On the trail of the green monster
When South Carolina Governor Mark Sanford was caught red-handed returning from a tryst with his Argentine mistress last June, he told the Associated Press that he had met his “soul mate.” His choice of words seemed to suggest that having a deep emotional and spiritual connection with Maria Belen Chapur somehow made his sexual infidelity to his wife Jenny Sanford less tawdry.
Jenny Sanford wasn’t buying it, and neither would most women. What the two-timing governor didn’t understand is that most women view emotional infidelity as worse, not better, than sexual betrayal. Publicly acknowledging a soul connection was probably the most insulting and hurtful thing he could have said to his wife of 20 years.
The clueless governor is not alone. Research has documented that most men become much more jealous about sexual infidelity than they do about emotional infidelity. Women are the opposite, and this is true all over the world. Just why this is the case is not fully understood, although the prevailing theory is that the difference has evolutionary origins: Men learned over eons to be hyper-vigilant about sex because they can never be absolutely certain they are the father of a child, while women are much more concerned about having a partner who is committed to raising a family.
New research now suggests an alternative explanation.
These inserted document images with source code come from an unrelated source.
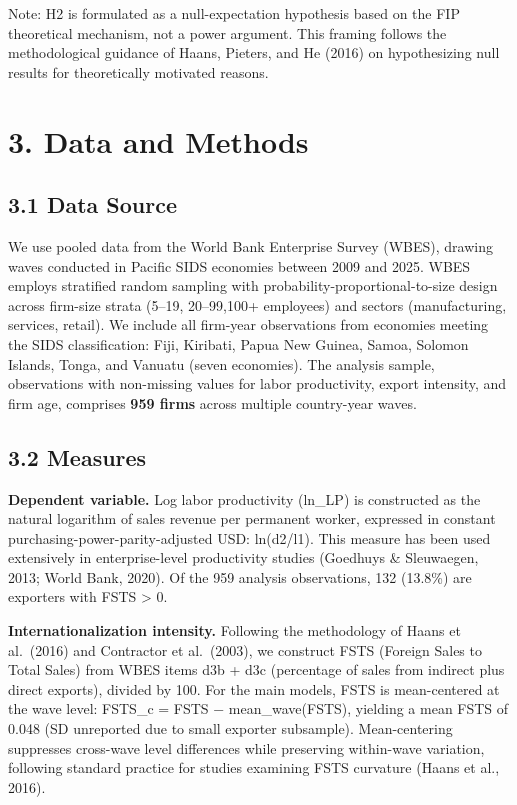 \documentclass[
  12pt]{article}
\begin{document}
Note: H2 is formulated as a null-expectation hypothesis based on the FIP
theoretical mechanism, not a power argument. This framing follows the
methodological guidance of Haans, Pieters, and He (2016) on
hypothesizing null results for theoretically motivated reasons.

\hypertarget{data-and-methods}{%
\section{3. Data and Methods}\label{data-and-methods}}

\hypertarget{data-source}{%
\subsection{3.1 Data Source}\label{data-source}}

We use pooled data from the World Bank Enterprise Survey (WBES), drawing
waves conducted in Pacific SIDS economies between 2009 and 2025. WBES
employs stratified random sampling with probability-proportional-to-size
design across firm-size strata (5--19, 20--99,100+ employees) and
sectors (manufacturing, services, retail). We include all firm-year
observations from economies meeting the SIDS classification: Fiji,
Kiribati, Papua New Guinea, Samoa, Solomon Islands, Tonga, and Vanuatu
(seven economies). The analysis sample, observations with non-missing
values for labor productivity, export intensity, and firm age, comprises
\textbf{959 firms} across multiple country-year waves.

\hypertarget{measures}{%
\subsection{3.2 Measures}\label{measures}}

\textbf{Dependent variable.} Log labor productivity (ln\_LP) is
constructed as the natural logarithm of sales revenue per permanent
worker, expressed in constant purchasing-power-parity-adjusted USD:
ln(d2/l1). This measure has been used extensively in enterprise-level
productivity studies (Goedhuys \& Sleuwaegen, 2013; World Bank, 2020).
Of the 959 analysis observations, 132 (13.8\%) are exporters with FSTS
\textgreater{} 0.

\textbf{Internationalization intensity.} Following the methodology of
Haans et al.~(2016) and Contractor et al.~(2003), we construct FSTS
(Foreign Sales to Total Sales) from WBES items d3b + d3c (percentage of
sales from indirect plus direct exports), divided by 100. For the main
models, FSTS is mean-centered at the wave level: FSTS\_c = FSTS −
mean\_wave(FSTS), yielding a mean FSTS of 0.048 (SD unreported due to
small exporter subsample). Mean-centering suppresses cross-wave level
differences while preserving within-wave variation, following standard
practice for studies examining FSTS curvature (Haans et al., 2016).
\end{document}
The new studies do not question the fundamental gender difference regarding jealousy—indeed they add additional support for that difference. But the new science suggests that the difference may be rooted more in personality—specifically in traits like self-reliance and insecurity.
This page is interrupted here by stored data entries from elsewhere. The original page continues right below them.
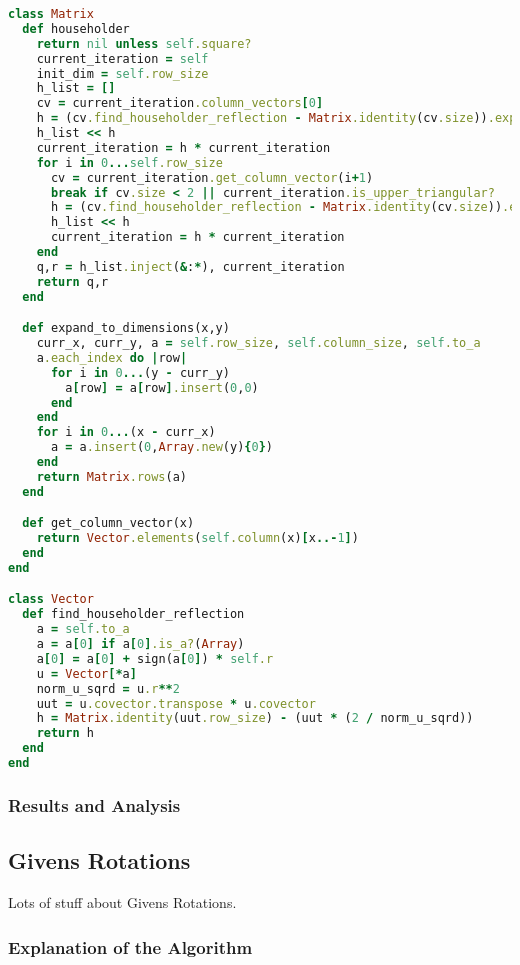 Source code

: \documentclass[letterpaper,12pt]{article}
\begin{document}
\lstset{caption=QR Decomposition via Householder Reflections}
\begin{lstlisting}[language=ruby]
class Matrix
  def householder
    return nil unless self.square?
    current_iteration = self
    init_dim = self.row_size
    h_list = []
    cv = current_iteration.column_vectors[0]
    h = (cv.find_householder_reflection - Matrix.identity(cv.size)).expand_to_dimensions(init_dim,init_dim) + Matrix.identity(init_dim)
    h_list << h
    current_iteration = h * current_iteration
    for i in 0...self.row_size
      cv = current_iteration.get_column_vector(i+1)
      break if cv.size < 2 || current_iteration.is_upper_triangular?
      h = (cv.find_householder_reflection - Matrix.identity(cv.size)).expand_to_dimensions(init_dim,init_dim) + Matrix.identity(init_dim)
      h_list << h
      current_iteration = h * current_iteration
    end
    q,r = h_list.inject(&:*), current_iteration
    return q,r
  end

  def expand_to_dimensions(x,y)
    curr_x, curr_y, a = self.row_size, self.column_size, self.to_a
    a.each_index do |row|
      for i in 0...(y - curr_y)
        a[row] = a[row].insert(0,0)
      end
    end
    for i in 0...(x - curr_x)
      a = a.insert(0,Array.new(y){0})
    end
    return Matrix.rows(a)
  end

  def get_column_vector(x)
    return Vector.elements(self.column(x)[x..-1])
  end
end

class Vector
  def find_householder_reflection
    a = self.to_a
    a = a[0] if a[0].is_a?(Array)
    a[0] = a[0] + sign(a[0]) * self.r
    u = Vector[*a]
    norm_u_sqrd = u.r**2
    uut = u.covector.transpose * u.covector
    h = Matrix.identity(uut.row_size) - (uut * (2 / norm_u_sqrd))
    return h
  end
end
\end{lstlisting}

\subsubsection{Results and Analysis}

\subsection{Givens Rotations}

Lots of stuff about Givens Rotations.

\subsubsection{Explanation of the Algorithm}
\end{document}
Pennsylvania State University scientists Kenneth Levy and Kristen Kelly doubted the evolutionary explanation because there is a conspicuous subset of men who are more like women. That is, they find emotional betrayal more distressing than sexual infidelity. Why would this be? The researchers suspected that it might have to do with trust and emotional attachment. Some people—men and women alike—are by nature more secure in their attachments to others, while others are more invested in their own autonomy and seemingly less in need of intimacy. Psychologists see this compulsive self-reliance as a defensive strategy—protection against deep-seated feelings of vulnerability. People high on this trait tend to be preoccupied with the sexual aspects of relationships rather than emotional intimacy.
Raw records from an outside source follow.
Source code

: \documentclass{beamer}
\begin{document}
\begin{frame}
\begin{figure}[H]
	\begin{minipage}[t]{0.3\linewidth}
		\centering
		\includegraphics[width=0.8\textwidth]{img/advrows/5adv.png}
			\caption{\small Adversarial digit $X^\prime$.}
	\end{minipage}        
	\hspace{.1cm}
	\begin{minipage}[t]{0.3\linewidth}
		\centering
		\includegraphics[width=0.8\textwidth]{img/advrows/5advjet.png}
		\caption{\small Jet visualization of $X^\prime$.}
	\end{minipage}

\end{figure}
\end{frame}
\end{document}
Levy and Kelly decided to explore a possible link between attachment style and jealousy style, and they did this by running a group of volunteers through some standard psychological tests. One questionnaire measured whether the volunteers were secure in their romantic relationships, or whether they instead were avoidant and noncommittal. A second questionnaire asked which they would find more distressing—knowing their partner was off having passionate sexual intercourse with someone else, or knowing that same partner had formed a deep emotional attachment with someone else.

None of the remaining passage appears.